Es ist kein Geheimnis, dass das Donauinselfest jetzt normalerweise kein Ort der inneren Einkehr ist, sondern einer, an dem das Innere hervorbricht, bei Männergruppen oftmals in Grölen, man sah auch ein, zwei Bachelorettepartys, die jetzt auch nicht durch tiefgehende Diskussionen über philosophische Fragestellungen geprägt waren. 

Umso berührender war die Gedenkminute für die Opfer in Graz, die gegen 22 Uhr abgehalten wurde: Es wurde wirklich still auf der Insel, die Menschen hielten ihre leuchtenden Handys hoch, und es waren Betroffenheit und Zusammenhalt spürbar.

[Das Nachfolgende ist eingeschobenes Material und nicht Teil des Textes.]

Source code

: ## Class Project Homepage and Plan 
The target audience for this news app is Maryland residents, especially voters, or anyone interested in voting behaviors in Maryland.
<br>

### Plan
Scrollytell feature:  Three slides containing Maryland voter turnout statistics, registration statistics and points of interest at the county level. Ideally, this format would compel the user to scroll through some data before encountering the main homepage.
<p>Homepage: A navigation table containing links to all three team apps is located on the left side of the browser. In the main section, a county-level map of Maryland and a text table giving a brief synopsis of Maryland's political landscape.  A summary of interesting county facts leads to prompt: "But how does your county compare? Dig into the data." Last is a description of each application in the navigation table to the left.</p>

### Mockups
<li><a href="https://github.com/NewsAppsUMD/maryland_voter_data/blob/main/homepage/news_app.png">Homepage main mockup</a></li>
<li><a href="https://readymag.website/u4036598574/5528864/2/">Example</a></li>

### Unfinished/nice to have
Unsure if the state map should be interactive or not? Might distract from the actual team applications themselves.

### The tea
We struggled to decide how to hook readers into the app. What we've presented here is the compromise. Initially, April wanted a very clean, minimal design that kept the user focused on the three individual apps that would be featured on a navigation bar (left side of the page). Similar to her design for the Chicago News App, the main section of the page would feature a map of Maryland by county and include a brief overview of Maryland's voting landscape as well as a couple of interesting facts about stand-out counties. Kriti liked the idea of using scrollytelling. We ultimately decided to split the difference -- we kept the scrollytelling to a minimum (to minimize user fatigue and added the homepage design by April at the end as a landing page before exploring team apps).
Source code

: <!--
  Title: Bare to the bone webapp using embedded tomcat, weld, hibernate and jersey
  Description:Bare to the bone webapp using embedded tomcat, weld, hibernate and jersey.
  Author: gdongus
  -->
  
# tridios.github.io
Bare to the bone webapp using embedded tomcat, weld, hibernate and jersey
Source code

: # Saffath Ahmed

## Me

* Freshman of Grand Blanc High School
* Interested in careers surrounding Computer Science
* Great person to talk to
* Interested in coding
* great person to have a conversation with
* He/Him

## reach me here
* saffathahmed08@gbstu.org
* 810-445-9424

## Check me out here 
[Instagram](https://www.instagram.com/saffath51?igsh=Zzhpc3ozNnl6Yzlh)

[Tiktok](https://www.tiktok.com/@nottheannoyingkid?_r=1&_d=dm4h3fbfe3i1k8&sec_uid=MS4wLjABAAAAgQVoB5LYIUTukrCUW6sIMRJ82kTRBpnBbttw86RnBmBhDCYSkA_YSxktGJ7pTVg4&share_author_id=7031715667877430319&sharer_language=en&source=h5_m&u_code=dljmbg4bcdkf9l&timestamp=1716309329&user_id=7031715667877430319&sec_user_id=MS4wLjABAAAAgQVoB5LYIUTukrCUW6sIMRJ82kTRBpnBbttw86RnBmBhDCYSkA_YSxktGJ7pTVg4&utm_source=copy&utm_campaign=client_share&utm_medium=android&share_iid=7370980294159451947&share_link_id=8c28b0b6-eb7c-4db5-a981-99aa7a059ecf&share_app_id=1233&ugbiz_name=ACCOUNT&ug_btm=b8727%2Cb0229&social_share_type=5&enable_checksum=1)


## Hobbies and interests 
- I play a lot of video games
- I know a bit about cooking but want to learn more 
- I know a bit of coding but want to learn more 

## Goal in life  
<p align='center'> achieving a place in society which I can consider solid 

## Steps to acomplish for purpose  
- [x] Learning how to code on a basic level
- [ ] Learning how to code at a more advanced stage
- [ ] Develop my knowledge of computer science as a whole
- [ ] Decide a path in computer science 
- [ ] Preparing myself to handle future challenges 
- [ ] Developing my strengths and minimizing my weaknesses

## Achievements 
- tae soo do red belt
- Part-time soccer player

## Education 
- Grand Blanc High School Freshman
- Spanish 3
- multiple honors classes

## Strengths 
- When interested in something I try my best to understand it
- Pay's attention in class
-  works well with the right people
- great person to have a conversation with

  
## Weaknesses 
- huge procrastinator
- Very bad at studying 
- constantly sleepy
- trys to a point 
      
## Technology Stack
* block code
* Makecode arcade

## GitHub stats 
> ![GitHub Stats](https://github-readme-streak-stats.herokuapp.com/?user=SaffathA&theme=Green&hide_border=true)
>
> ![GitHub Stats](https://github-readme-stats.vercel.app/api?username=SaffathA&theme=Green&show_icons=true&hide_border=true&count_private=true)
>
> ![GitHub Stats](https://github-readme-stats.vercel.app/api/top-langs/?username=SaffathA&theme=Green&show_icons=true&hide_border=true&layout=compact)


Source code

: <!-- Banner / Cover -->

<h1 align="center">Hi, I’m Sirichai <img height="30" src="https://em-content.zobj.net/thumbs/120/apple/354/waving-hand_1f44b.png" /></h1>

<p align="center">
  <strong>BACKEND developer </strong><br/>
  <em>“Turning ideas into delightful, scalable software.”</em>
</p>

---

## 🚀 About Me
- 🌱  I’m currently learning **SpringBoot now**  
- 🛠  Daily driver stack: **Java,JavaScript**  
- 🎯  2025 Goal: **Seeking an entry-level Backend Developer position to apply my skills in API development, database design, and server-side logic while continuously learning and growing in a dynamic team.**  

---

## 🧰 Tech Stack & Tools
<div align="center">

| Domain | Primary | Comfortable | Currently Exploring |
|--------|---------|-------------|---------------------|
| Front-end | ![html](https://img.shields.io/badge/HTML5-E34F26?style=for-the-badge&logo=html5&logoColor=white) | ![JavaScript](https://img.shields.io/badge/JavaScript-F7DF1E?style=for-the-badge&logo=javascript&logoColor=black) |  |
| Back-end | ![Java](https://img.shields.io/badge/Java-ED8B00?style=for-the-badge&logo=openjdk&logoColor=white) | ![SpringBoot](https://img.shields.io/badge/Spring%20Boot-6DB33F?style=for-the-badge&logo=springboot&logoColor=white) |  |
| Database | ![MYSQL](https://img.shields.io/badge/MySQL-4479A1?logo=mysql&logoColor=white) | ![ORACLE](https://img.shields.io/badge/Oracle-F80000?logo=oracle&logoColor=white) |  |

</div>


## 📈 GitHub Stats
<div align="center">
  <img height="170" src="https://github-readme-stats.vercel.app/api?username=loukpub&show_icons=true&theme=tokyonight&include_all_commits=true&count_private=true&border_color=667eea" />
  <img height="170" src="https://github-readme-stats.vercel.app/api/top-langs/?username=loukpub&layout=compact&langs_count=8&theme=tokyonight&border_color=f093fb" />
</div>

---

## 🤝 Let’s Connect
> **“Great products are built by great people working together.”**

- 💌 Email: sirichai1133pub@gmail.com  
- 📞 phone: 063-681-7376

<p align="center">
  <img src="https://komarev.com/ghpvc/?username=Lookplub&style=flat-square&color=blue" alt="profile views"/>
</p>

Bevor die Musikstadt, die niemals schläft, also jedenfalls nicht vor 23 Uhr, aber auch nicht viel später wegen des Lärmschutzes, dann die Lautsprecher abdrehte, gab es noch den Hauptact: Das Drum-and-Bass-Duo Camo & Krooked spielte mit den Wiener Symphonikern unter Christian Kolonovits ein Johann-Strauss-Mashup.  Wer sich da, natürlich verbotenerweise, ein wenig Vorabskepsis erlaubte, wurde eines besseren belehrt: Man schält aus der Strauss'schen Tanzmusik die rhythmischen Effekte heraus, umwob diese mit gebrochenen Beats und allerlei Knallereffekten und wechselte unfallfrei zwischen den eigentlich einander widerborstig gegenüberstehenden Taktarten der beiden Musikstile. Interessant!